As shown in the results, only the event containing the 12.13.15.16
IP address was filtered. Now, the problem with our current pattern is that it would be difficult to filter 5xx events because the status codes are mixed in with other data in var3
. The goal is to separate the status code from other messages. To achieve this, let’s use the pattern below:
[time_stamp ,ip_addr,request_method,status=5*, separator, method, resource, request,http_host, http_referer, http_user_agent] |
ⓘ Tip: When naming variables, think of names that best describe the information that they represent. |
6. Look at the value of status
. Instead of targeting an exact string like what we did with the IP address, we use a simple regex expression this time. 5*
means all text starting with 5 (i.e., 500, 501, 502,…) will be matched. If a 5xx error is detected, CloudWatch sends the filtered event to the Lambda function that we created.

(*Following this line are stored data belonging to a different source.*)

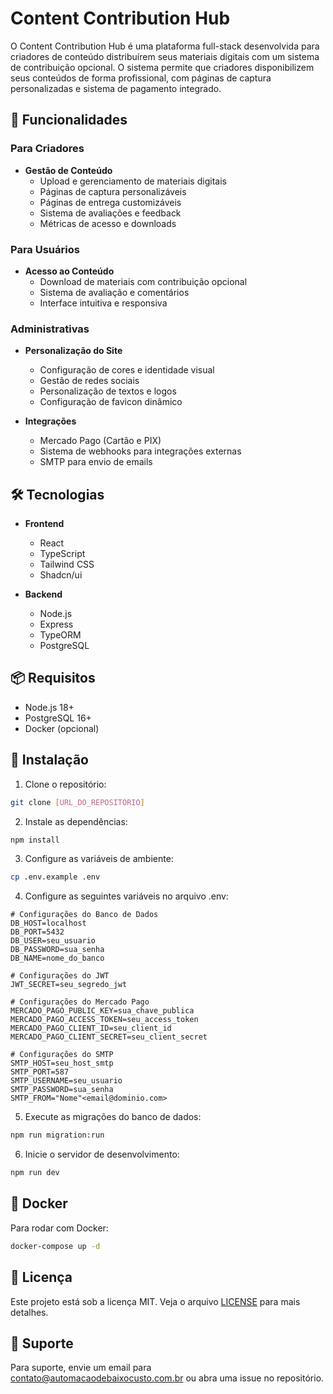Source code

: # Content Contribution Hub

O Content Contribution Hub é uma plataforma full-stack desenvolvida para criadores de conteúdo distribuírem seus materiais digitais com um sistema de contribuição opcional. O sistema permite que criadores disponibilizem seus conteúdos de forma profissional, com páginas de captura personalizadas e sistema de pagamento integrado.

## 🚀 Funcionalidades

### Para Criadores
- **Gestão de Conteúdo**
  - Upload e gerenciamento de materiais digitais
  - Páginas de captura personalizáveis
  - Páginas de entrega customizáveis
  - Sistema de avaliações e feedback
  - Métricas de acesso e downloads

### Para Usuários
- **Acesso ao Conteúdo**
  - Download de materiais com contribuição opcional
  - Sistema de avaliação e comentários
  - Interface intuitiva e responsiva

### Administrativas
- **Personalização do Site**
  - Configuração de cores e identidade visual
  - Gestão de redes sociais
  - Personalização de textos e logos
  - Configuração de favicon dinâmico

- **Integrações**
  - Mercado Pago (Cartão e PIX)
  - Sistema de webhooks para integrações externas
  - SMTP para envio de emails

## 🛠 Tecnologias

- **Frontend**
  - React
  - TypeScript
  - Tailwind CSS
  - Shadcn/ui

- **Backend**
  - Node.js
  - Express
  - TypeORM
  - PostgreSQL

## 📦 Requisitos

- Node.js 18+
- PostgreSQL 16+
- Docker (opcional)

## 🚀 Instalação

1. Clone o repositório:
```bash
git clone [URL_DO_REPOSITÓRIO]
```

2. Instale as dependências:
```bash
npm install
```

3. Configure as variáveis de ambiente:
```bash
cp .env.example .env
```

4. Configure as seguintes variáveis no arquivo .env:
```env
# Configurações do Banco de Dados
DB_HOST=localhost
DB_PORT=5432
DB_USER=seu_usuario
DB_PASSWORD=sua_senha
DB_NAME=nome_do_banco

# Configurações do JWT
JWT_SECRET=seu_segredo_jwt

# Configurações do Mercado Pago
MERCADO_PAGO_PUBLIC_KEY=sua_chave_publica
MERCADO_PAGO_ACCESS_TOKEN=seu_access_token
MERCADO_PAGO_CLIENT_ID=seu_client_id
MERCADO_PAGO_CLIENT_SECRET=seu_client_secret

# Configurações do SMTP
SMTP_HOST=seu_host_smtp
SMTP_PORT=587
SMTP_USERNAME=seu_usuario
SMTP_PASSWORD=sua_senha
SMTP_FROM="Nome"<email@dominio.com>
```

5. Execute as migrações do banco de dados:
```bash
npm run migration:run
```

6. Inicie o servidor de desenvolvimento:
```bash
npm run dev
```

## 🐳 Docker

Para rodar com Docker:

```bash
docker-compose up -d
```

## 📝 Licença

Este projeto está sob a licença MIT. Veja o arquivo [LICENSE](LICENSE) para mais detalhes.

## 🤝 Suporte

Para suporte, envie um email para contato@automacaodebaixocusto.com.br ou abra uma issue no repositório.
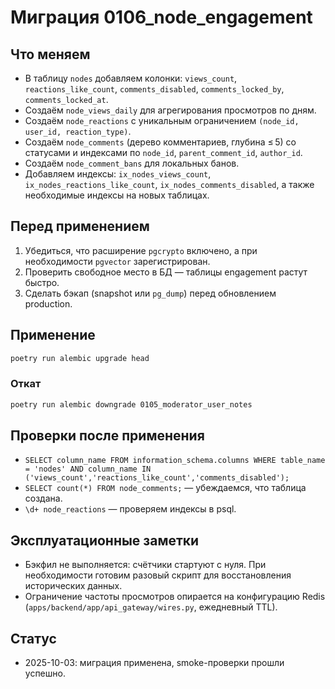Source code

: # Миграция 0106_node_engagement

## Что меняем
- В таблицу `nodes` добавляем колонки: `views_count`, `reactions_like_count`, `comments_disabled`, `comments_locked_by`, `comments_locked_at`.
- Создаём `node_views_daily` для агрегирования просмотров по дням.
- Создаём `node_reactions` с уникальным ограничением `(node_id, user_id, reaction_type)`.
- Создаём `node_comments` (дерево комментариев, глубина ≤ 5) со статусами и индексами по `node_id`, `parent_comment_id`, `author_id`.
- Создаём `node_comment_bans` для локальных банов.
- Добавляем индексы: `ix_nodes_views_count`, `ix_nodes_reactions_like_count`, `ix_nodes_comments_disabled`, а также необходимые индексы на новых таблицах.

## Перед применением
1. Убедиться, что расширение `pgcrypto` включено, а при необходимости `pgvector` зарегистрирован.
2. Проверить свободное место в БД — таблицы engagement растут быстро.
3. Сделать бэкап (snapshot или `pg_dump`) перед обновлением production.

## Применение
```bash
poetry run alembic upgrade head
```

### Откат
```bash
poetry run alembic downgrade 0105_moderator_user_notes
```

## Проверки после применения
- `SELECT column_name FROM information_schema.columns WHERE table_name = 'nodes' AND column_name IN ('views_count','reactions_like_count','comments_disabled');`
- `SELECT count(*) FROM node_comments;` — убеждаемся, что таблица создана.
- `\d+ node_reactions` — проверяем индексы в psql.

## Эксплуатационные заметки
- Бэкфил не выполняется: счётчики стартуют с нуля. При необходимости готовим разовый скрипт для восстановления исторических данных.
- Ограничение частоты просмотров опирается на конфигурацию Redis (`apps/backend/app/api_gateway/wires.py`, ежедневный TTL).

## Статус
- 2025-10-03: миграция применена, smoke-проверки прошли успешно.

7. Apply the filter pattern. Then, test it against your own log events. Provide a descriptive filter name then click Start streaming
.
8. Go to the Lambda Console and select the function that we created in Step 1. Copy the code below and paste it into the Lambda function editor. Click Deploy
.
The event data that CloudWatch sends is base64 encoded. Therefore, it must be decoded first and converted into a Python object that we can work with. After converting, we parse the data that we need and format it as a Slack message. Finally, we wrap the message as a JSON payload in a POST request and send it to the Slack webhook using the urllib3
module.
Verification
To check if the solution is working, do a simulation of 5xx HTTP status codes in your web server. Your Slack channel should receive a message similar to the following screenshot:
Conclusion
Having an awareness of server-related errors on any business-critical website is important. What I’ve shared with you is a very simple yet effective tool that you can consider using for catching these errors in a real-time fashion. I think AWS Lambda really shines in this kind of use case, simply because of its ease of setup, no server management required, and is priced relatively cheap. While this demo is intended for teams that regularly communicate over Slack, you can try modifying the code to suit your needs. For example, instead of a webhook, you could send the message to emails that are subscribed to an SNS topic.